--- Activity ---
Extract from the listing each line in which the word "pracy" appears.

--- Records provided ---
————————
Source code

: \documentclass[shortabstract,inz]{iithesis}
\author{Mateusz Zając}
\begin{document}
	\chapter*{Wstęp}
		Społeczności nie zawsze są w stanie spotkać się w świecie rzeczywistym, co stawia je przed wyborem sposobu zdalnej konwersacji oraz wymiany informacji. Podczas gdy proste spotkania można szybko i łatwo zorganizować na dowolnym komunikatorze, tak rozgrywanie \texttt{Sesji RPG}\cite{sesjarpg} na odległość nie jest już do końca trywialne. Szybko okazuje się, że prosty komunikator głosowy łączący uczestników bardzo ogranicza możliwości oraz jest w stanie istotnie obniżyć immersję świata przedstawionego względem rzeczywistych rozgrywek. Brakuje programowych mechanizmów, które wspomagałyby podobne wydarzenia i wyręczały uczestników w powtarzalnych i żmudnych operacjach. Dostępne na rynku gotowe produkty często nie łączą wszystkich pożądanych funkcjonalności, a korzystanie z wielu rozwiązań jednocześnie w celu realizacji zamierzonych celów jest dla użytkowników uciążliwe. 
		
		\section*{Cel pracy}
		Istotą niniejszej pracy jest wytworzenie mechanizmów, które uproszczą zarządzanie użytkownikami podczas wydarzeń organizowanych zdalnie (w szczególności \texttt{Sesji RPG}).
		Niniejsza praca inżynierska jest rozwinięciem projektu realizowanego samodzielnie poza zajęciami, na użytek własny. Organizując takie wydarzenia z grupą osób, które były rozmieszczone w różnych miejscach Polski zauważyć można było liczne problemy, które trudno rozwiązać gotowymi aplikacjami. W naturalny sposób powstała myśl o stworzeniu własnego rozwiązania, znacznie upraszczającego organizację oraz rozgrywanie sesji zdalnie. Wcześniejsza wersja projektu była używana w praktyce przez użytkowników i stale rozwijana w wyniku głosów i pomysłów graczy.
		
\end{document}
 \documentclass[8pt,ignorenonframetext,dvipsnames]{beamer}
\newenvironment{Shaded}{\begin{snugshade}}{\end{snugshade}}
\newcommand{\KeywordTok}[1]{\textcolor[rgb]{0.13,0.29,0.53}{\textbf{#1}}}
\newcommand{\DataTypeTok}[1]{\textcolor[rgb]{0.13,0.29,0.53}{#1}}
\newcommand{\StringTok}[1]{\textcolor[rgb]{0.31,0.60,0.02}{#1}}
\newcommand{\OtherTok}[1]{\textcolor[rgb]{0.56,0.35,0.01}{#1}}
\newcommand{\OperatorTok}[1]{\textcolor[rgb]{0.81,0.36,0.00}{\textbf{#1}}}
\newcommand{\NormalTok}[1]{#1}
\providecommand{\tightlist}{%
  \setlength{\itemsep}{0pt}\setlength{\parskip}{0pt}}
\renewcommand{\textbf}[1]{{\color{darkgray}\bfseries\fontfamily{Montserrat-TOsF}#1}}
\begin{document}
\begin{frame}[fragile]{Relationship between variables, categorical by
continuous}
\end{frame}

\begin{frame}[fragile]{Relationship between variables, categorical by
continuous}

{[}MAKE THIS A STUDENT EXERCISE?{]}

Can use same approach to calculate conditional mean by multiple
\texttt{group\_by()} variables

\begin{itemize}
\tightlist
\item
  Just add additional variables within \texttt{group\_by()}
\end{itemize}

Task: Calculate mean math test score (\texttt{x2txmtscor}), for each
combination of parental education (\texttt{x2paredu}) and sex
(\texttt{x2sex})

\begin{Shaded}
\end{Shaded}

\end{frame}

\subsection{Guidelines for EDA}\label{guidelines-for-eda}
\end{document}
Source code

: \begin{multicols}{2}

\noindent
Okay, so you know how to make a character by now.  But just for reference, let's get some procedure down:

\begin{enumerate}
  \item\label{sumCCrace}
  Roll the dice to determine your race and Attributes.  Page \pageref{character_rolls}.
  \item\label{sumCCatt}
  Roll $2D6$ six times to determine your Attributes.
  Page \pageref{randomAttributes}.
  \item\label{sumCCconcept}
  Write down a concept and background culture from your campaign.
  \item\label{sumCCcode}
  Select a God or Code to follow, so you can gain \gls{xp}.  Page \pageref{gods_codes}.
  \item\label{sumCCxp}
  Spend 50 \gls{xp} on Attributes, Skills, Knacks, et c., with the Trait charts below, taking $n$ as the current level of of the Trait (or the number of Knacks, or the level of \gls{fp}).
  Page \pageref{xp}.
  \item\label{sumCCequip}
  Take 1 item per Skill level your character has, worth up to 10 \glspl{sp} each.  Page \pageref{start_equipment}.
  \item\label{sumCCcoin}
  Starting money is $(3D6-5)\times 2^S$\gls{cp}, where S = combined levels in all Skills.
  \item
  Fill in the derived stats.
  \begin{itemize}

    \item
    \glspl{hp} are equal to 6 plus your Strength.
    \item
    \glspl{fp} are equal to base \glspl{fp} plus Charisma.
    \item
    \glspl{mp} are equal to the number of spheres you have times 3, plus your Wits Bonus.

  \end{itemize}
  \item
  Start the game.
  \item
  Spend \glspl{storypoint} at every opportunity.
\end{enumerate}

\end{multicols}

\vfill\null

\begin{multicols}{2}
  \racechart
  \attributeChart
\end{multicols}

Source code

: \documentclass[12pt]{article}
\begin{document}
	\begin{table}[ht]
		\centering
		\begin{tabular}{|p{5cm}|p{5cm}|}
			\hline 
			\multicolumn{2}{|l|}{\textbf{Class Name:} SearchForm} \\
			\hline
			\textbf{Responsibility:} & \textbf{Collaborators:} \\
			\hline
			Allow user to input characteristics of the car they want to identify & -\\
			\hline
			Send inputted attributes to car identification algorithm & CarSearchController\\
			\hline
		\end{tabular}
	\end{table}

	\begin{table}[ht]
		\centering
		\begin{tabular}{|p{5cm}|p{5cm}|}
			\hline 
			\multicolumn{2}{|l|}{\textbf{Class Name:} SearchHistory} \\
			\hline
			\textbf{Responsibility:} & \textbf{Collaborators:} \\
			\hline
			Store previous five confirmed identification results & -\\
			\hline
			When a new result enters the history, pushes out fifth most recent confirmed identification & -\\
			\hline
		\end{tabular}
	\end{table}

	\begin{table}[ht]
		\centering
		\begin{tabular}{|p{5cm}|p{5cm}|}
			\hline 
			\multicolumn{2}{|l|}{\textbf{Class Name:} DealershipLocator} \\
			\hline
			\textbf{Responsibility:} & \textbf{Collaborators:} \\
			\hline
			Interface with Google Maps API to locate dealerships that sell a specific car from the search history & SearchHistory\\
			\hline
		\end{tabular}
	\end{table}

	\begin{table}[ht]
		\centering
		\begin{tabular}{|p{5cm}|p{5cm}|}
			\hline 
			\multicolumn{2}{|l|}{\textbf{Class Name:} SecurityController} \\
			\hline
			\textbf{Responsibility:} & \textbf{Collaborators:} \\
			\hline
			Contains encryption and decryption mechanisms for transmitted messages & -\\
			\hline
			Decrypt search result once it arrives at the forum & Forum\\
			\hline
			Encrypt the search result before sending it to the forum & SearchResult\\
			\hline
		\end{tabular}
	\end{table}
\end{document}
————————
--- Output of the task ---
		\section*{Cel pracy}
		Istotą niniejszej pracy jest wytworzenie mechanizmów, które uproszczą zarządzanie użytkownikami podczas wydarzeń organizowanych zdalnie (w szczególności \texttt{Sesji RPG}).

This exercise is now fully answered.